Data supplied
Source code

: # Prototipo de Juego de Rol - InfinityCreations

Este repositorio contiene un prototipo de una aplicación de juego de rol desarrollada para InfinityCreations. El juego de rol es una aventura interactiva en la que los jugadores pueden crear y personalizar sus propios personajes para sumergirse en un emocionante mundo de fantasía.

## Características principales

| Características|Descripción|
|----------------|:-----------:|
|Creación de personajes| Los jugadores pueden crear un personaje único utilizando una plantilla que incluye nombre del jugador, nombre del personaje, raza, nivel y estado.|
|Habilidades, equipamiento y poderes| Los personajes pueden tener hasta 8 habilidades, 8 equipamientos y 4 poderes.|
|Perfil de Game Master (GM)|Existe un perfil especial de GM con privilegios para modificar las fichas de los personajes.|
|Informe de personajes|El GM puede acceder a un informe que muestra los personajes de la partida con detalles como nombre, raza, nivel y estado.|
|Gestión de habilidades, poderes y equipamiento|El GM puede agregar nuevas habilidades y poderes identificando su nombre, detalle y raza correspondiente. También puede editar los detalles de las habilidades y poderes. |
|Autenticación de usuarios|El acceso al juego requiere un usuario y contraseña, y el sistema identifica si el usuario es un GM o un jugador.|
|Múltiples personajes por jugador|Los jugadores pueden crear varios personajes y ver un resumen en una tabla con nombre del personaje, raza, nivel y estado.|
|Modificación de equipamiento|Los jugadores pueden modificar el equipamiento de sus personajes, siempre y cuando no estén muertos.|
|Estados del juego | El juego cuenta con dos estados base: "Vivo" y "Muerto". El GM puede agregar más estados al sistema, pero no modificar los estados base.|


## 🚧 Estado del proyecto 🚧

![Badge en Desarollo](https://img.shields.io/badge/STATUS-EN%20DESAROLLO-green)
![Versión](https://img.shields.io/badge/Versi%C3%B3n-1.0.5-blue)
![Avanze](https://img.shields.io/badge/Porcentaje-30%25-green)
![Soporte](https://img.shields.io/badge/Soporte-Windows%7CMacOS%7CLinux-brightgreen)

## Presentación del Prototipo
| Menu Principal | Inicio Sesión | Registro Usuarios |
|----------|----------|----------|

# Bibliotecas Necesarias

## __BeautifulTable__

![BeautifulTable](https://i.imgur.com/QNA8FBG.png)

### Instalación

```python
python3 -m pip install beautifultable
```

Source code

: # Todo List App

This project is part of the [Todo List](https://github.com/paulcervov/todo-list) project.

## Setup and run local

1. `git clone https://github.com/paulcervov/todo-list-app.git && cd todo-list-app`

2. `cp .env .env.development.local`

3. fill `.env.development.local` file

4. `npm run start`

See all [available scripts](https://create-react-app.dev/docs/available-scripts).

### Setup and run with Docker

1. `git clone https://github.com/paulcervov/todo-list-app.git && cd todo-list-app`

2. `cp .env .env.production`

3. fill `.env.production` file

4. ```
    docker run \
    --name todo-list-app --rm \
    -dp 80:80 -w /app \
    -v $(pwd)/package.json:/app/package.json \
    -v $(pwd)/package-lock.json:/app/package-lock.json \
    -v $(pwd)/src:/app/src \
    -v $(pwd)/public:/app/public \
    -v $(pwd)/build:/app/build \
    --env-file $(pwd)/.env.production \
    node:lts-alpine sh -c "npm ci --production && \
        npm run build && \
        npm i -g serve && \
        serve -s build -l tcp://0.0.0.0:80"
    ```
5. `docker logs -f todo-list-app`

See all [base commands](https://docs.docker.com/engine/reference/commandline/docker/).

Problem description
Line by line, retype the data exactly as written.

Response for this exercise
Source code

: # Prototipo de Juego de Rol - InfinityCreations

Este repositorio contiene un prototipo de una aplicación de juego de rol desarrollada para InfinityCreations. El juego de rol es una aventura interactiva en la que los jugadores pueden crear y personalizar sus propios personajes para sumergirse en un emocionante mundo de fantasía.

## Características principales

| Características|Descripción|
|----------------|:-----------:|
|Creación de personajes| Los jugadores pueden crear un personaje único utilizando una plantilla que incluye nombre del jugador, nombre del personaje, raza, nivel y estado.|
|Habilidades, equipamiento y poderes| Los personajes pueden tener hasta 8 habilidades, 8 equipamientos y 4 poderes.|
|Perfil de Game Master (GM)|Existe un perfil especial de GM con privilegios para modificar las fichas de los personajes.|
|Informe de personajes|El GM puede acceder a un informe que muestra los personajes de la partida con detalles como nombre, raza, nivel y estado.|
|Gestión de habilidades, poderes y equipamiento|El GM puede agregar nuevas habilidades y poderes identificando su nombre, detalle y raza correspondiente. También puede editar los detalles de las habilidades y poderes. |
|Autenticación de usuarios|El acceso al juego requiere un usuario y contraseña, y el sistema identifica si el usuario es un GM o un jugador.|
|Múltiples personajes por jugador|Los jugadores pueden crear varios personajes y ver un resumen en una tabla con nombre del personaje, raza, nivel y estado.|
|Modificación de equipamiento|Los jugadores pueden modificar el equipamiento de sus personajes, siempre y cuando no estén muertos.|
|Estados del juego | El juego cuenta con dos estados base: "Vivo" y "Muerto". El GM puede agregar más estados al sistema, pero no modificar los estados base.|


## 🚧 Estado del proyecto 🚧

![Badge en Desarollo](https://img.shields.io/badge/STATUS-EN%20DESAROLLO-green)
![Versión](https://img.shields.io/badge/Versi%C3%B3n-1.0.5-blue)
![Avanze](https://img.shields.io/badge/Porcentaje-30%25-green)
![Soporte](https://img.shields.io/badge/Soporte-Windows%7CMacOS%7CLinux-brightgreen)

## Presentación del Prototipo
| Menu Principal | Inicio Sesión | Registro Usuarios |
|----------|----------|----------|

# Bibliotecas Necesarias

## __BeautifulTable__

![BeautifulTable](https://i.imgur.com/QNA8FBG.png)

### Instalación

```python
python3 -m pip install beautifultable
```

Source code

: # Todo List App

This project is part of the [Todo List](https://github.com/paulcervov/todo-list) project.

## Setup and run local

1. `git clone https://github.com/paulcervov/todo-list-app.git && cd todo-list-app`

2. `cp .env .env.development.local`

3. fill `.env.development.local` file

4. `npm run start`

See all [available scripts](https://create-react-app.dev/docs/available-scripts).

### Setup and run with Docker

1. `git clone https://github.com/paulcervov/todo-list-app.git && cd todo-list-app`

2. `cp .env .env.production`

3. fill `.env.production` file

4. ```
    docker run \
    --name todo-list-app --rm \
    -dp 80:80 -w /app \
    -v $(pwd)/package.json:/app/package.json \
    -v $(pwd)/package-lock.json:/app/package-lock.json \
    -v $(pwd)/src:/app/src \
    -v $(pwd)/public:/app/public \
    -v $(pwd)/build:/app/build \
    --env-file $(pwd)/.env.production \
    node:lts-alpine sh -c "npm ci --production && \
        npm run build && \
        npm i -g serve && \
        serve -s build -l tcp://0.0.0.0:80"
    ```
5. `docker logs -f todo-list-app`

See all [base commands](https://docs.docker.com/engine/reference/commandline/docker/).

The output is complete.